Politica

Laura Boldrini e il tweet contro la Costituzione: il giudice le tira le orecchie

Il Gip del Tribunale di Cassino striglia la presidente della Camera per il tweet che invitava il Paese a cedere quote di sovranità nazionale all'Unione europea

Il Gip del Tribunale di Cassino striglia la presidente della Camera, Laura Boldrini.
Il Gip del Tribunale di Cassino striglia la presidente della Camera, Laura Boldrini. (ANSA/ALESSANDRO DIMEO)

CASSINO – Il Tribunale di Cassino fa giurisprudenza. E striglia la presidente della Camera, Laura Boldrini. Come riferisce Il Tempo, il giudice per le indagini preliminari, Massimo Lo Mastro, ha rigettato la richiesta di opposizione all'archiviazione della denuncia presentata contro la terza carica dello Stato dall'imprenditore Niki Dragonetti, ma ha tirato le orecchie alla Boldrini per il tweet incriminato. «La Sovranità non può essere ceduta. Senza di essa lo Stato non esisterebbe»: è il monito lanciato dal Gip a Laura Boldrini, che era stata denunciata proprio per alcune sue dichiarazioni sulla necessità di cedere quote di sovranità nazionale all'Unione europea. «La sovranità - sottolinea il magistrato - dunque non può essere ceduta, ma solo limitata ed anche le mere limitazioni hanno ulteriori 'limiti' ». Inoltre, «fermo il divieto assoluto di cessioni, la limitazione della sovranità può avvenire unicamente in condizioni di reciprocità e al fine esclusivo (ogni altra soluzione è espressamente bocciata in seno all' Assemblea Costituente) di promuovere un ordinamento che assicuri la pace e la giustizia tra le nazioni», aggiunge il Gip.

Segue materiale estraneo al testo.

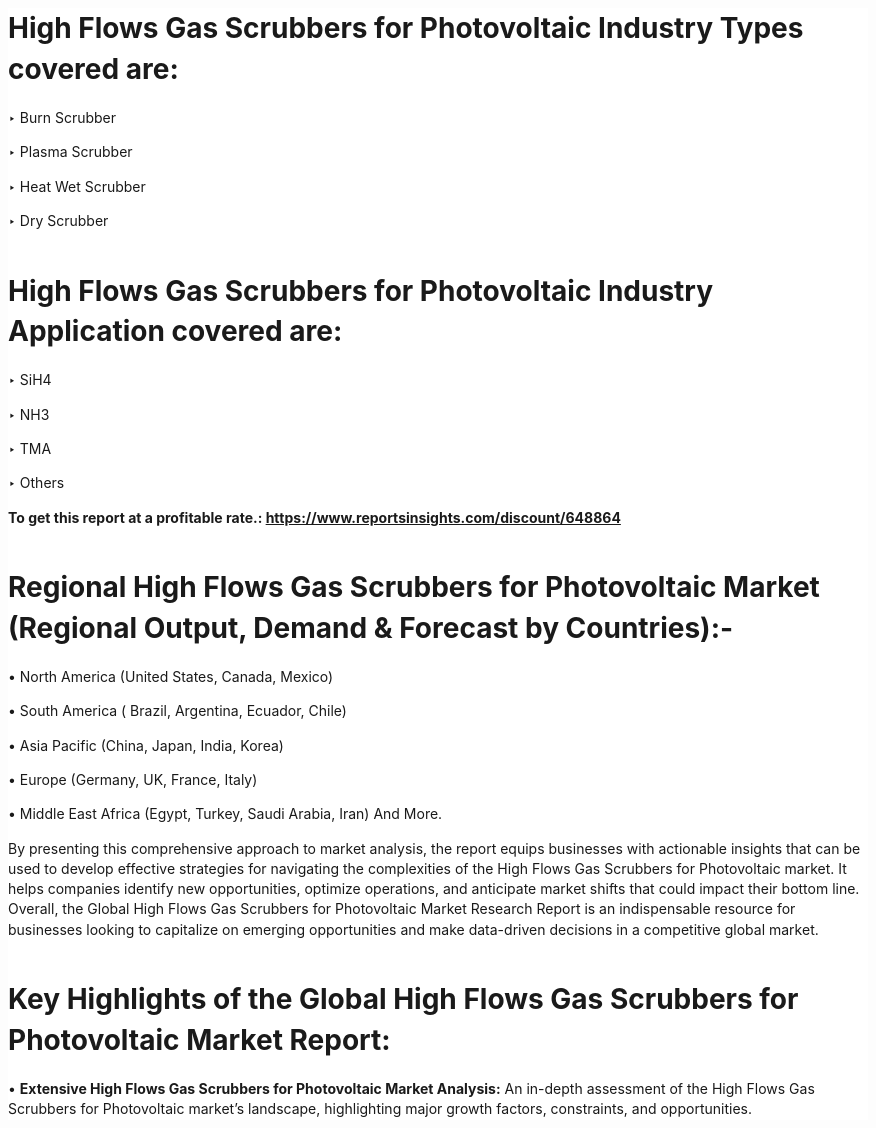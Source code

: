 # <strong>High Flows Gas Scrubbers for Photovoltaic Industry Types covered are:</strong>

‣ Burn Scrubber

‣ Plasma Scrubber

‣ Heat Wet Scrubber

‣ Dry Scrubber

# <strong>High Flows Gas Scrubbers for Photovoltaic Industry Application covered are:</strong>

‣ SiH4

‣ NH3

‣ TMA

‣ Others

<strong>To get this report at a profitable rate.: <a href=https://www.reportsinsights.com/discount/648864>https://www.reportsinsights.com/discount/648864</a></strong></font>

# <strong>Regional High Flows Gas Scrubbers for Photovoltaic Market (Regional Output, Demand &amp; Forecast by Countries):-</strong>

• North America (United States, Canada, Mexico)

• South America ( Brazil, Argentina, Ecuador, Chile)

• Asia Pacific (China, Japan, India, Korea)

• Europe (Germany, UK, France, Italy)

• Middle East Africa (Egypt, Turkey, Saudi Arabia, Iran) And More.

By presenting this comprehensive approach to market analysis, the report equips businesses with actionable insights that can be used to develop effective strategies for navigating the complexities of the High Flows Gas Scrubbers for Photovoltaic market. It helps companies identify new opportunities, optimize operations, and anticipate market shifts that could impact their bottom line. Overall, the Global High Flows Gas Scrubbers for Photovoltaic Market Research Report is an indispensable resource for businesses looking to capitalize on emerging opportunities and make data-driven decisions in a competitive global market.

# <strong>Key Highlights of the Global High Flows Gas Scrubbers for Photovoltaic Market Report:</strong>

• <strong>Extensive High Flows Gas Scrubbers for Photovoltaic Market Analysis:</strong> An in-depth assessment of the High Flows Gas Scrubbers for Photovoltaic market’s landscape, highlighting major growth factors, constraints, and opportunities.
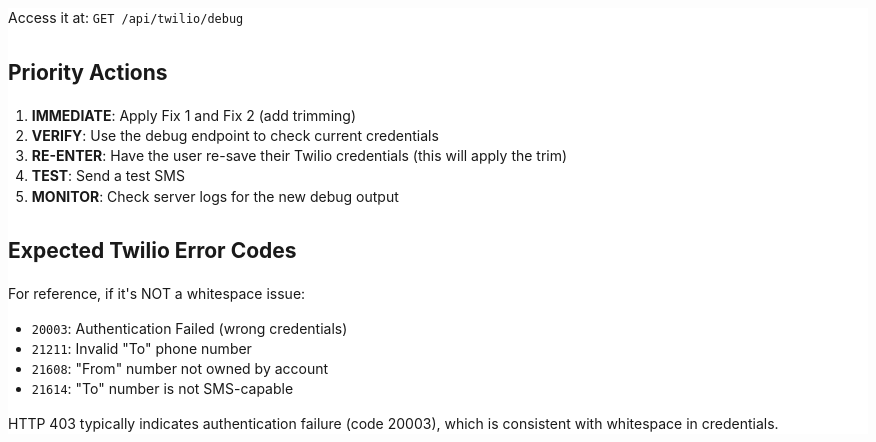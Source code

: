 Access it at: `GET /api/twilio/debug`

## Priority Actions

1. **IMMEDIATE**: Apply Fix 1 and Fix 2 (add trimming)
2. **VERIFY**: Use the debug endpoint to check current credentials
3. **RE-ENTER**: Have the user re-save their Twilio credentials (this will apply the trim)
4. **TEST**: Send a test SMS
5. **MONITOR**: Check server logs for the new debug output

## Expected Twilio Error Codes

For reference, if it's NOT a whitespace issue:
- `20003`: Authentication Failed (wrong credentials)
- `21211`: Invalid "To" phone number
- `21608`: "From" number not owned by account
- `21614`: "To" number is not SMS-capable

HTTP 403 typically indicates authentication failure (code 20003), which is consistent with whitespace in credentials.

Il giudice tira le orecchie a Laura Boldrini
Il giudice per le indagini preliminari prosegue spiegando che «limitare significa circoscrivere un potere entro certi limiti, ovvero di omettere di esercitare il proprio potere d' imperio (che pure deve rimanere intatto) in una determinata materia, oppure di esercitarlo all'interno di certi limiti generalmente riconosciuti dal diritto internazionale ai fini di pace e cooperazione tra le Nazioni». Un vero e proprio monito contro quel cinguettio incriminato che la Boldrini ha twittato ormai diverse settimane fa e che, invece, recitava così: «Europa, resistenza a cedere quote sovranità. Ma traguardo va raggiunto o prevarranno disgregazione e populismo».

La Sovranità non può essere ceduta
La frase in questione, come ricorderete, ha suscitato molte critiche e l'imprenditore Niki Dragonetti, coordinatore provinciale dei Popolari per l'Italia, ha deciso di denunciare la terza carico dello Stato per il reato di «istigazione a delinquere» ed «attentato alla Carta Costituzionale» ai danni del popolo italiano, aiutato dall'avvocato Marco Mori. Ieri è infine arrivata la decisione del Gip del Tribunale di Cassino di accettare l'archiviazione (motivata dall'incompentenza territoriale), ma il giudice ha deciso di far sentire la sua voce per ricordare a Laura Boldrini che «La Sovranità non può essere ceduta» perché oltre ad essere il cardine dell'art. 1 della nostra Costituzione «senza di essa lo Stato non esisterebbe». Il caso Boldrini finisce qui. Forse.